Regional focus: The Cherokee Nation, North America
Author: Traci Sorell
Illustrator: Frane Lessac
Genre: children’s literature
I have lived in an indigenous Maya community in Guatemala for 17 years now, nearly half of my life, and for most of my adult years. While I am not an expert on the Tzutuhil Maya who have lived for generations in Santiago Atitlan, the village I call home, I have accumulated a deep appreciation and understanding of the Tzutuhil culture via daily immersion in a highland Maya town.
I grew up in California, which is also land deeply rooted in Native American history. Ironically, I learned very little about Native American culture as a child. What exposure I did receive about the indigenous people was generic and superficial. I remember tasting fry bread at town fairs and assuming that the greasy snack was “authentic” and learning to make “leather” vests out of crinkled paper grocery bags around the time of Thanksgiving to replicate the clothing of Native Americans. Rarely did I learn of the cultural values, traditions, folklore or struggles of Native Americans.

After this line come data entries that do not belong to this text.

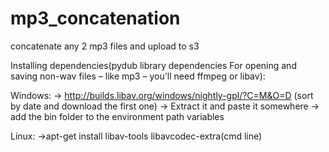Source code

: # mp3_concatenation
concatenate any 2 mp3 files and upload to s3

Installing dependencies(pydub library dependencies For opening and saving non-wav files – like mp3 – you'll need ffmpeg or libav):

Windows:
 -> http://builds.libav.org/windows/nightly-gpl/?C=M&O=D (sort by date and download the first one)
 -> Extract it and paste it somewhere
 -> add the bin folder to the environment path variables
 
 
Linux:
  ->apt-get install libav-tools libavcodec-extra(cmd line)
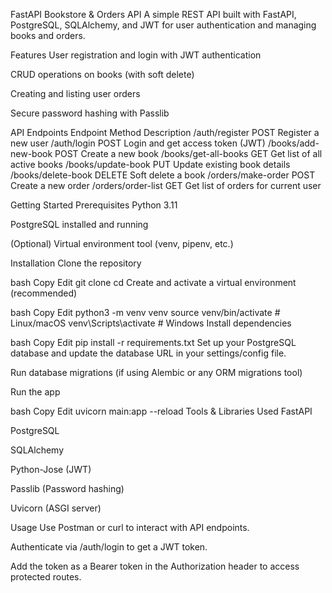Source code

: FastAPI Bookstore & Orders API
A simple REST API built with FastAPI, PostgreSQL, SQLAlchemy, and JWT for user authentication and managing books and orders.

Features
User registration and login with JWT authentication

CRUD operations on books (with soft delete)

Creating and listing user orders

Secure password hashing with Passlib

API Endpoints
Endpoint	Method	Description
/auth/register	POST	Register a new user
/auth/login	POST	Login and get access token (JWT)
/books/add-new-book	POST	Create a new book
/books/get-all-books	GET	Get list of all active books
/books/update-book	PUT	Update existing book details
/books/delete-book	DELETE	Soft delete a book
/orders/make-order	POST	Create a new order
/orders/order-list	GET	Get list of orders for current user

Getting Started
Prerequisites
Python 3.11

PostgreSQL installed and running

(Optional) Virtual environment tool (venv, pipenv, etc.)

Installation
Clone the repository

bash
Copy
Edit
git clone <repository-url>
cd <repository-folder>
Create and activate a virtual environment (recommended)

bash
Copy
Edit
python3 -m venv venv
source venv/bin/activate  # Linux/macOS
venv\Scripts\activate     # Windows
Install dependencies

bash
Copy
Edit
pip install -r requirements.txt
Set up your PostgreSQL database and update the database URL in your settings/config file.

Run database migrations (if using Alembic or any ORM migrations tool)

Run the app

bash
Copy
Edit
uvicorn main:app --reload
Tools & Libraries Used
FastAPI

PostgreSQL

SQLAlchemy

Python-Jose (JWT)

Passlib (Password hashing)

Uvicorn (ASGI server)

Usage
Use Postman or curl to interact with API endpoints.

Authenticate via /auth/login to get a JWT token.

Add the token as a Bearer token in the Authorization header to access protected routes.

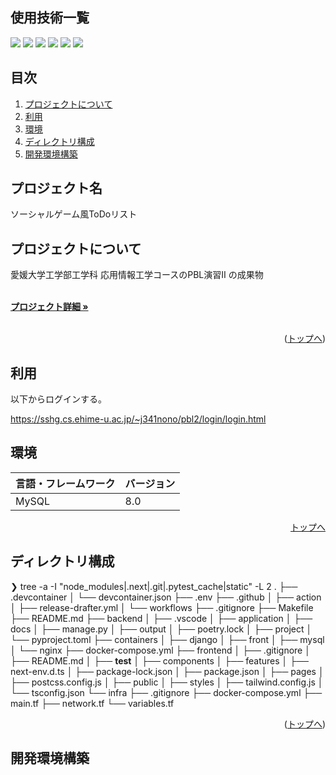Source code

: <div id="top"></div>

## 使用技術一覧

<!-- シールド一覧 -->
<p style="display: inline">
    <img src="https://img.shields.io/badge/html5-%23E34F26.svg?style=for-the-badge&logo=html5&logoColor=white"> 
    <img src="https://img.shields.io/badge/css3-%231572B6.svg?style=for-the-badge&logo=css3&logoColor=white"> 
    <img src="https://img.shields.io/badge/javascript-%23323330.svg?style=for-the-badge&logo=javascript&logoColor=%23F7DF1"> 
    <img src="https://img.shields.io/badge/bootstrap-%238511FA.svg?style=for-the-badge&logo=bootstrap&logoColor=white"> 
    <img src="https://img.shields.io/badge/php-%23777BB4.svg?style=for-the-badge&logo=php&logoColor=white"> 
    <img src="https://img.shields.io/badge/-MySQL-4479A1.svg?logo=mysql&style=for-the-badge&logoColor=white">
</p>


## 目次

1. [プロジェクトについて](#プロジェクトについて)
2. [利用](#利用)
3. [環境](#環境)
4. [ディレクトリ構成](#ディレクトリ構成)
5. [開発環境構築](#開発環境構築)


<!-- プロジェクト名を記載 -->

## プロジェクト名

ソーシャルゲーム風ToDoリスト

<!-- プロジェクトについて -->

## プロジェクトについて

愛媛大学工学部工学科 応用情報工学コースのPBL演習Ⅱ の成果物

<!-- プロジェクトの概要を記載 -->
  <p align="left">
    <br />
    <!-- プロジェクト詳細にBacklogのWikiのリンク -->
    <a href="Backlogのwikiリンク"><strong>プロジェクト詳細 »</strong></a>
    <br />
    <br />

<p align="right">(<a href="#top">トップへ</a>)</p>

## 利用

以下からログインする。

https://sshg.cs.ehime-u.ac.jp/~j341nono/pbl2/login/login.html

## 環境

<!-- 言語、フレームワーク、ミドルウェア、インフラの一覧とバージョンを記載 -->

| 言語・フレームワーク  | バージョン |
| --------------------- | ---------- |
| MySQL                 | 8.0        |

<!--
その他のパッケージのバージョンは pyproject.toml と package.json を参照してください
-->
<p align="right"><a href="#top">トップへ</a></p>

## ディレクトリ構成

<!-- Treeコマンドを使ってディレクトリ構成を記載 -->

❯ tree -a -I "node_modules|.next|.git|.pytest_cache|static" -L 2
.
├── .devcontainer
│   └── devcontainer.json
├── .env
├── .github
│   ├── action
│   ├── release-drafter.yml
│   └── workflows
├── .gitignore
├── Makefile
├── README.md
├── backend
│   ├── .vscode
│   ├── application
│   ├── docs
│   ├── manage.py
│   ├── output
│   ├── poetry.lock
│   ├── project
│   └── pyproject.toml
├── containers
│   ├── django
│   ├── front
│   ├── mysql
│   └── nginx
├── docker-compose.yml
├── frontend
│   ├── .gitignore
│   ├── README.md
│   ├── __test__
│   ├── components
│   ├── features
│   ├── next-env.d.ts
│   ├── package-lock.json
│   ├── package.json
│   ├── pages
│   ├── postcss.config.js
│   ├── public
│   ├── styles
│   ├── tailwind.config.js
│   └── tsconfig.json
└── infra
    ├── .gitignore
    ├── docker-compose.yml
    ├── main.tf
    ├── network.tf
    └── variables.tf

<p align="right">(<a href="#top">トップへ</a>)</p>

## 開発環境構築

<!-- コンテナの作成方法、パッケージのインストール方法など、開発環境構築に必要な情報を記載 -->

I recently had the opportunity to travel to the East Coast of the United States with Ana, second-grade teacher at Puerta Abierta Atitlan. The journey was a year-in-the-making colaboration between Living Threads Co. and The National Museum of Women in the Arts. In addition to being a phenominal educator, Ana is also a valued artisan of the Mothers’ Artisan Initiative at La Puerta Abierta . She was selected to be the first recipient of the Global Artisan Exchange Scholarship via Living Threads Co. I could dive into a deep tangent about our amazing week on the East Coast, but instead, I will encourage you to read more about our experience here.
When Ana was asked where she’d like to visit in DC on her free day, she quickly selected The Smithsonian Museum of the American Indian, and I was over the moon to join her. We walked the multi-story museum in awe of artifacts and exhibits of the Native cultures of the Western hemisphere.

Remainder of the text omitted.